▶ [WORK TO BE COMPLETED] List the lines of this listing that hold the word "events".

▶ [DATA FOR PROCESSING]
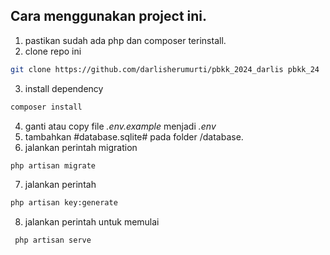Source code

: ## Cara menggunakan project ini.     
1. pastikan sudah ada php dan composer terinstall.  
2. clone repo ini
```bash
git clone https://github.com/darlisherumurti/pbkk_2024_darlis pbkk_24
```
3. install dependency
```bash
composer install
```
4. ganti atau copy file *.env.example* menjadi *.env*    
5. tambahkan #database.sqlite# pada folder /database. 
6. jalankan perintah migration
```bash
php artisan migrate
```
7. jalankan perintah 
```bash
php artisan key:generate
```
8. jalankan perintah untuk memulai
```bash
 php artisan serve
``` 
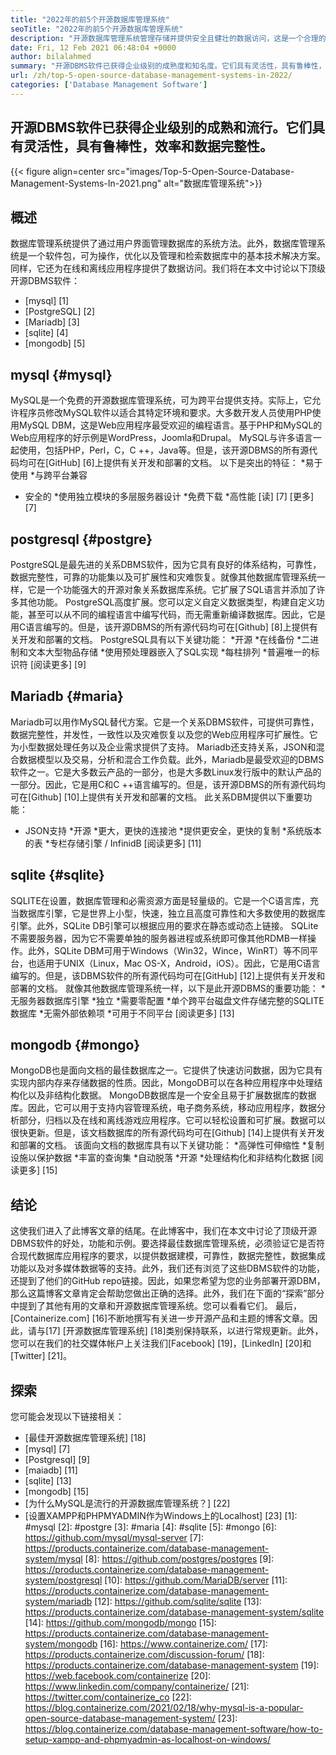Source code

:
 ```yaml
---
title: "2022年的前5个开源数据库管理系统" 
seoTitle: "2022年的前5个开源数据库管理系统" 
description: "开源数据库管理系统管理存储并提供安全且健壮的数据访问，这是一个合理的用户界面，供开发人员访问和修改数据。" 
date: Fri, 12 Feb 2021 06:48:04 +0000
author: bilalahmed
summary: "开源DBMS软件已获得企业级别的成熟度和知名度。它们具有灵活性，具有鲁棒性，效率和数据完整性。" 
url: /zh/top-5-open-source-database-management-systems-in-2022/
categories: ['Database Management Software']
---
```


## 开源DBMS软件已获得企业级别的成熟和流行。它们具有灵活性，具有鲁棒性，效率和数据完整性。

{{< figure align=center src="images/Top-5-Open-Source-Database-Management-Systems-In-2021.png" alt="数据库管理系统">}}


## 概述
数据库管理系统提供了通过用户界面管理数据库的系统方法。此外，数据库管理系统是一个软件包，可为操作，优化以及管理和检索数据库中的基本技术解决方案。同样，它还为在线和离线应用程序提供了数据访问。我们将在本文中讨论以下顶级开源DBMS软件：
  * [mysql] [1]
  * [PostgreSQL] [2]
  * [Mariadb] [3]
  * [sqlite] [4]
  * [mongodb] [5]

## mysql {#mysql}
MySQL是一个免费的开源数据库管理系统，可为跨平台提供支持。实际上，它允许程序员修改MySQL软件以适合其特定环境和要求。大多数开发人员使用PHP使用MySQL DBM，这是Web应用程序最受欢迎的编程语言。基于PHP和MySQL的Web应用程序的好示例是WordPress，Joomla和Drupal。 MySQL与许多语言一起使用，包括PHP，Perl，C，C ++，Java等。但是，该开源DBMS的所有源代码均可在[GitHub] [6]上提供有关开发和部署的文档。
以下是突出的特征：
  *易于使用
  *与跨平台兼容
  * 安全的
  *使用独立模块的多层服务器设计
  *免费下载
  *高性能
[读] [7] [更多] [7]

## postgresql {#postgre}
PostgreSQL是最先进的关系DBMS软件，因为它具有良好的体系结构，可靠性，数据完整性，可靠的功能集以及可扩展性和灾难恢复。就像其他数据库管理系统一样，它是一个功能强大的开源对象关系数据库系统。它扩展了SQL语言并添加了许多其他功能。 PostgreSQL高度扩展。您可以定义自定义数据类型，构建自定义功能，甚至可以从不同的编程语言中编写代码，而无需重新编译数据库。因此，它是用C语言编写的。但是，该开源DBMS的所有源代码均可在[Github] [8]上提供有关开发和部署的文档。
PostgreSQL具有以下关键功能：
  *开源
  *在线备份
  *二进制和文本大型物品存储
  *使用预处理器嵌入了SQL实现
  *每柱排列
  *普遍唯一的标识符
[阅读更多] [9]

## Mariadb {#maria}
Mariadb可以用作MySQL替代方案。它是一个关系DBMS软件，可提供可靠性，数据完整性，并发性，一致性以及灾难恢复以及您的Web应用程序可扩展性。它为小型数据处理任务以及企业需求提供了支持。 Mariadb还支持关系，JSON和混合数据模型以及交易，分析和混合工作负载。此外，Mariadb是最受欢迎的DBMS软件之一。它是大多数云产品的一部分，也是大多数Linux发行版中的默认产品的一部分。因此，它是用C和C ++语言编写的。但是，该开源DBMS的所有源代码均可在[Github] [10]上提供有关开发和部署的文档。
此关系DBM提供以下重要功能：
  * JSON支持
  *开源
  *更大，更快的连接池
  *提供更安全，更快的复制
  *系统版本的表
  *专栏存储引擎 / InfinidB
[阅读更多] [11]

## sqlite {#sqlite}
SQLITE在设置，数据库管理和必需资源方面是轻量级的。它是一个C语言库，充当数据库引擎，它是世界上小型，快速，独立且高度可靠性和大多数使用的数据库引擎。此外，SQLite DB引擎可以根据应用的要求在静态或动态上链接。 SQLite不需要服务器，因为它不需要单独的服务器进程或系统即可像其他RDMB一样操作。此外，SQLite DBM可用于Windows（Win32，Wince，WinRT）等不同平台，也适用于UNIX（Linux，Mac OS-X，Android，iOS）。因此，它是用C语言编写的。但是，该DBMS软件的所有源代码均可在[GitHub] [12]上提供有关开发和部署的文档。
就像其他数据库管理系统一样，以下是此开源DBMS的重要功能：
  *无服务器数据库引擎
  *独立
  *需要零配置
  *单个跨平台磁盘文件存储完整的SQLITE数据库
  *无需外部依赖项
  *可用于不同平台
[阅读更多] [13]

## mongodb {#mongo}
MongoDB也是面向文档的最佳数据库之一。它提供了快速访问数据，因为它具有实现内部内存来存储数据的性质。因此，MongoDB可以在各种应用程序中处理结构化以及非结构化数据。 MongoDB数据库是一个安全且易于扩展数据库的数据库。因此，它可以用于支持内容管理系统，电子商务系统，移动应用程序，数据分析部分，归档以及在线和离线游戏应用程序。它可以轻松设置和可扩展。数据可以很快更新。但是，该文档数据库的所有源代码均可在[Github] [14]上提供有关开发和部署的文档。
该面向文档的数据库具有以下关键功能：
  *高弹性可伸缩性
  *复制设施以保护数据
  *丰富的查询集
  *自动脱落
  *开源
  *处理结构化和非结构化数据
[阅读更多] [15]

## 结论
这使我们进入了此博客文章的结尾。在此博客中，我们在本文中讨论了顶级开源DBMS软件的好处，功能和示例。要选择最佳数据库管理系统，必须验证它是否符合现代数据库应用程序的要求，以提供数据建模，可靠性，数据完整性，数据集成功能以及对多媒体数据等的支持。此外，我们还有浏览了这些DBMS软件的功能，还提到了他们的GitHub repo链接。因此，如果您希望为您的业务部署开源DBM，那么这篇博客文章肯定会帮助您做出正确的选择。此外，我们在下面的“探索”部分中提到了其他有用的文章和开源数据库管理系统。您可以看看它们。
最后，[Containerize.com] [16]不断地撰写有关进一步开源产品和主题的博客文章。因此，请与[17] [开源数据库管理系统] [18]类别保持联系，以进行常规更新。此外，您可以在我们的社交媒体帐户上关注我们[Facebook] [19]，[LinkedIn] [20]和[Twitter] [21]。

## 探索
您可能会发现以下链接相关：
  * [最佳开源数据库管理系统] [18]
  * [mysql] [7]
  * [Postgresql] [9]
  * [maiadb] [11]
  * [sqlite] [13]
  * [mongodb] [15]
  * [为什么MySQL是流行的开源数据库管理系统？] [22]
  * [设置XAMPP和PHPMYADMIN作为Windows上的Localhost] [23]
[1]: #mysql
[2]: #postgre
[3]: #maria
[4]: #sqlite
[5]: #mongo
[6]: https://github.com/mysql/mysql-server
[7]: https://products.containerize.com/database-management-system/mysql
[8]: https://github.com/postgres/postgres
[9]: https://products.containerize.com/database-management-system/postgresql
[10]: https://github.com/MariaDB/server
[11]: https://products.containerize.com/database-management-system/mariadb
[12]: https://github.com/sqlite/sqlite
[13]: https://products.containerize.com/database-management-system/sqlite
[14]: https://github.com/mongodb/mongo
[15]: https://products.containerize.com/database-management-system/mongodb
[16]: https://www.containerize.com/
[17]: https://products.containerize.com/discussion-forum/
[18]: https://products.containerize.com/database-management-system
[19]: https://web.facebook.com/containerize
[20]: https://www.linkedin.com/company/containerize/
[21]: https://twitter.com/containerize_co
[22]: https://blog.containerize.com/2021/02/18/why-mysql-is-a-popular-open-source-database-management-system/
[23]: https://blog.containerize.com/database-management-software/how-to-setup-xampp-and-phpmyadmin-as-localhost-on-windows/

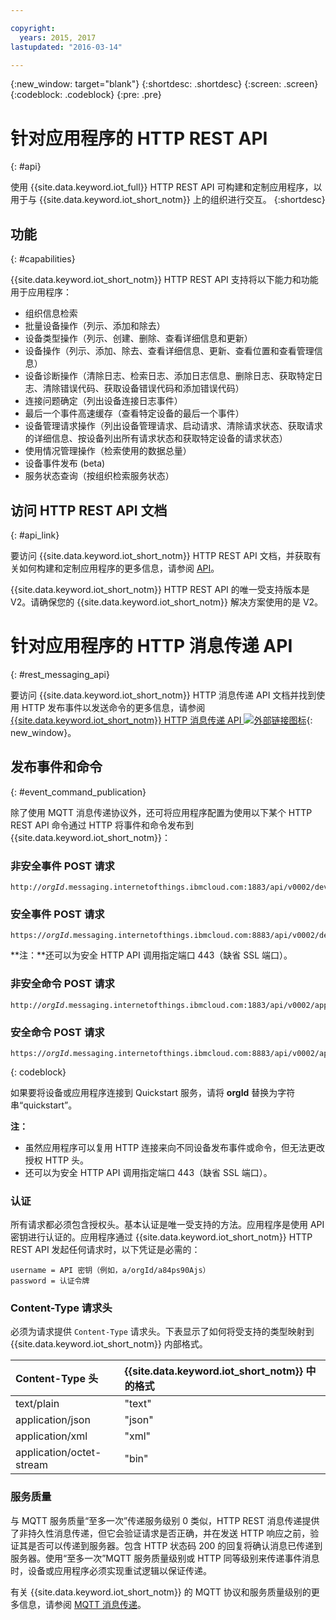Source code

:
 ```yaml
---

copyright:
  years: 2015, 2017
lastupdated: "2016-03-14"

---
```


{:new_window: target="blank"}
{:shortdesc: .shortdesc}
{:screen: .screen}
{:codeblock: .codeblock}
{:pre: .pre}

# 针对应用程序的 HTTP REST API
{: #api}

使用 {{site.data.keyword.iot_full}} HTTP REST API 可构建和定制应用程序，以用于与 {{site.data.keyword.iot_short_notm}} 上的组织进行交互。
{:shortdesc}

## 功能
{: #capabilities}

{{site.data.keyword.iot_short_notm}} HTTP REST API 支持将以下能力和功能用于应用程序：

- 组织信息检索
- 批量设备操作（列示、添加和除去）
- 设备类型操作（列示、创建、删除、查看详细信息和更新）
- 设备操作（列示、添加、除去、查看详细信息、更新、查看位置和查看管理信息）
- 设备诊断操作（清除日志、检索日志、添加日志信息、删除日志、获取特定日志、清除错误代码、获取设备错误代码和添加错误代码）
- 连接问题确定（列出设备连接日志事件）
- 最后一个事件高速缓存（查看特定设备的最后一个事件）
- 设备管理请求操作（列出设备管理请求、启动请求、清除请求状态、获取请求的详细信息、按设备列出所有请求状态和获取特定设备的请求状态）
- 使用情况管理操作（检索使用的数据总量）
- 设备事件发布 (beta)
- 服务状态查询（按组织检索服务状态）

## 访问 HTTP REST API 文档
{: #api_link}

要访问 {{site.data.keyword.iot_short_notm}} HTTP REST API 文档，并获取有关如何构建和定制应用程序的更多信息，请参阅 [API](../reference/api.html)。

{{site.data.keyword.iot_short_notm}} HTTP REST API 的唯一受支持版本是 V2。请确保您的 {{site.data.keyword.iot_short_notm}} 解决方案使用的是 V2。

# 针对应用程序的 HTTP 消息传递 API
{: #rest_messaging_api}

要访问 {{site.data.keyword.iot_short_notm}} HTTP 消息传递 API 文档并找到使用 HTTP 发布事件以发送命令的更多信息，请参阅 [{{site.data.keyword.iot_short_notm}} HTTP 消息传递 API ![外部链接图标](../../../icons/launch-glyph.svg)](https://docs.internetofthings.ibmcloud.com/apis/swagger/v0002/http-messaging.html){: new_window}。

## 发布事件和命令
{: #event_command_publication}

除了使用 MQTT 消息传递协议外，还可将应用程序配置为使用以下某个 HTTP REST API 命令通过 HTTP 将事件和命令发布到 {{site.data.keyword.iot_short_notm}}：

### 非安全事件 POST 请求
<pre class="pre"><code class="hljs">http://<var class="keyword varname">orgId</var>.messaging.internetofthings.ibmcloud.com:1883/api/v0002/device/types/<var class="keyword varname">typeId</var>/devices/<var class="keyword varname">deviceId</var>/events/<var class="keyword varname">eventId</var></code></pre>

### 安全事件 POST 请求
<pre class="pre"><code class="hljs">https://<var class="keyword varname">orgId</var>.messaging.internetofthings.ibmcloud.com:8883/api/v0002/device/types/<var class="keyword varname">typeId</var>/devices/<var class="keyword varname">deviceId</var>/events/<var class="keyword varname">eventId</var></code></pre>

**注：**还可以为安全 HTTP API 调用指定端口 443（缺省 SSL 端口）。

### 非安全命令 POST 请求
<pre class="pre"><code class="hljs">http://<var class="keyword varname">orgId</var>.messaging.internetofthings.ibmcloud.com:1883/api/v0002/application/types/<var class="keyword varname">typeId</var>/devices/<var class="keyword varname">deviceId</var>/commands/<var class="keyword varname">eventId</var></code></pre>


### 安全命令 POST 请求
<pre class="pre"><code class="hljs">https://<var class="keyword varname">orgId</var>.messaging.internetofthings.ibmcloud.com:8883/api/v0002/application/types/<var class="keyword varname">typeId</var>/devices/<var class="keyword varname">deviceId</var>/commands/<var class="keyword varname">eventId</var></code></pre>
{: codeblock}

如果要将设备或应用程序连接到 Quickstart 服务，请将 **orgId** 替换为字符串“quickstart”。

**注：**
- 虽然应用程序可以复用 HTTP 连接来向不同设备发布事件或命令，但无法更改授权 HTTP 头。
- 还可以为安全 HTTP API 调用指定端口 443（缺省 SSL 端口）。

### 认证

所有请求都必须包含授权头。基本认证是唯一受支持的方法。应用程序是使用 API 密钥进行认证的。应用程序通过 {{site.data.keyword.iot_short_notm}} HTTP REST API 发起任何请求时，以下凭证是必需的：

```
username = API 密钥（例如，a/orgId/a84ps90Ajs）
password = 认证令牌
```

### Content-Type 请求头

必须为请求提供 `Content-Type` 请求头。下表显示了如何将受支持的类型映射到 {{site.data.keyword.iot_short_notm}} 内部格式。

|Content-Type 头|{{site.data.keyword.iot_short_notm}} 中的格式|
|:---|:---|
|text/plain|"text"
|application/json| "json"
|application/xml | "xml"
|application/octet-stream|"bin"

### 服务质量

与 MQTT 服务质量“至多一次”传递服务级别 0 类似，HTTP REST 消息传递提供了非持久性消息传递，但它会验证请求是否正确，并在发送 HTTP 响应之前，验证其是否可以传递到服务器。包含 HTTP 状态码 200 的回复将确认消息已传递到服务器。使用“至多一次”MQTT 服务质量级别或 HTTP 同等级别来传递事件消息时，设备或应用程序必须实现重试逻辑以保证传递。


有关 {{site.data.keyword.iot_short_notm}} 的 MQTT 协议和服务质量级别的更多信息，请参阅 [MQTT 消息传递](../reference/mqtt/index.html)。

▶ [ANSWER BOX]
<pre class="pre"><code class="hljs">http://<var class="keyword varname">orgId</var>.messaging.internetofthings.ibmcloud.com:1883/api/v0002/device/types/<var class="keyword varname">typeId</var>/devices/<var class="keyword varname">deviceId</var>/events/<var class="keyword varname">eventId</var></code></pre>
<pre class="pre"><code class="hljs">https://<var class="keyword varname">orgId</var>.messaging.internetofthings.ibmcloud.com:8883/api/v0002/device/types/<var class="keyword varname">typeId</var>/devices/<var class="keyword varname">deviceId</var>/events/<var class="keyword varname">eventId</var></code></pre>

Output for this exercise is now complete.